JOSEPHAT AGUMBA EMONDA ………………………………… RESPONDENT

(Being an appeal from the judgment and decree of MR. Kariuki Mwaniki, Esq., Resident

Magistrate,  Migori on the 17th December 2003 in Migori SRMCC No.113 of 2003)

JUDGMENT

1. The respondent herein, Josephat Agumba Emonda was the plaintiff in Migori RMCC No.113 of 2003. He filed suit against the appellant seeking to be paid both general and special damages on account of injuries he alleged to have sustained in a road traffic accident which occurred on or about 9th January 2003 involving the respondent and the appellant’s m/v Reg. No. KAA 416 P. He averred that on the said date he was travelling as a lawful passenger in the above mentioned motor vehicle along the Migori-Awendo Road when the said vehicle was so negligently and recklessly driven by the 2nd defendant in the lower court that it lost control and hit a house thereby severely injuring the plaintiff.

2. The respondent averred that the appellant’s driver, servant, and/or agent was negligent by driving at an excessive speed in the circumstances, failing to apply brakes, slow down, stop or in any manner avoid the said accident, failing to effectively control the said motor vehicle, driving an overloaded and defective motor vehicle. As a result of the accident, the respondent averred he suffered the following injuries:-

Blunt head injury

Cerebral concussion

Blunt injury to the chest

Bruises on the right hand

Soft tissue injuries

3. The respondent blamed the appellant for the injuries he sustained and sought to be awarded damages. He also prayed for costs of the suit and interest.

4. The appellant filed a defence. While admitting that an accident did occur on the 9th January 2003, involving the appellant’s m/v Reg. No.

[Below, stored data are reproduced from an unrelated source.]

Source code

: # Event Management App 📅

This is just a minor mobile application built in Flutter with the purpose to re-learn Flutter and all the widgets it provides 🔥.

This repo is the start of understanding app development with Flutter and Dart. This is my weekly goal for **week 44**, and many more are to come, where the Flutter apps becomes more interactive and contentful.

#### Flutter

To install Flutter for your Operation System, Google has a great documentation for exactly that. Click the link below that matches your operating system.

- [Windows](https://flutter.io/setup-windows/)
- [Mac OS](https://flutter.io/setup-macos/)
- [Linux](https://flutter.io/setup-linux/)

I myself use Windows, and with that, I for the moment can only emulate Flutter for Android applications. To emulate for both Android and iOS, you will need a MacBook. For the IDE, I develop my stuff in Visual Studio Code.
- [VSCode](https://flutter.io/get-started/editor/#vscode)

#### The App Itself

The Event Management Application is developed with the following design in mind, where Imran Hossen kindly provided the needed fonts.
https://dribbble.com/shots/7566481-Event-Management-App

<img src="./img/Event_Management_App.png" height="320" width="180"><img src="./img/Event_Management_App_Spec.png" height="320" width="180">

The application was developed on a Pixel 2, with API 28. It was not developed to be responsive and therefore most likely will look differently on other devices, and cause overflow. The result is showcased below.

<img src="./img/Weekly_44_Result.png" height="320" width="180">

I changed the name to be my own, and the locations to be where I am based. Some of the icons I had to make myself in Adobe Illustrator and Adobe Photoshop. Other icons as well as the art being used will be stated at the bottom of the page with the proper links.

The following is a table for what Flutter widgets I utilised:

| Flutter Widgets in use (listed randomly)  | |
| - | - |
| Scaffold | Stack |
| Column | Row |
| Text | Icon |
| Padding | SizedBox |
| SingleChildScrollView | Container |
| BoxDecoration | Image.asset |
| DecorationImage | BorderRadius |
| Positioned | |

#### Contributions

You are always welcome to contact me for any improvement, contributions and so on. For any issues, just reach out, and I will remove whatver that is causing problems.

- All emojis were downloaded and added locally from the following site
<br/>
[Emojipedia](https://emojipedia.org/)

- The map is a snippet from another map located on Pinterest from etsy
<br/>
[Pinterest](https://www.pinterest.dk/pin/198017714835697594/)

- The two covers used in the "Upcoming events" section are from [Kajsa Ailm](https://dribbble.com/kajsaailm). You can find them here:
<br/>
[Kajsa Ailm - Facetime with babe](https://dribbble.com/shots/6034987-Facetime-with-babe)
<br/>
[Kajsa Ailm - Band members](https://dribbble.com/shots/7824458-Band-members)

KAA 416P, which m/v was being driven by the 2nd defendant in the case before the lower court, the appellant denied all the respondent’s allegations in the plaint and in particular, the appellant denied that:-

the respondent was severely injured in the said m/v at thetime of the said accident.

the said vehicle was negligently and recklessly driven at the time of the accident.

5. In the alternative, the appellant averred that even if it is admitted that the respondent was lawfully travelling in the said m/v at the time of the accident, it is denied that the respondent suffered any and or any of the alleged injuries or at all. The appellant denied all the particulars of negligence and averred that the accident occurred due to brake failure which did not connote negligence on the part of its driver. The appellant also averred that the accident occurred as a result of circumstances which were well beyond the control of its driver, the 2nd defendant in the lower court and that the said driver did all he could in the circumstances to avoid the said accident. The appellant asked the trial court to dismiss the respondent’s suit with costs.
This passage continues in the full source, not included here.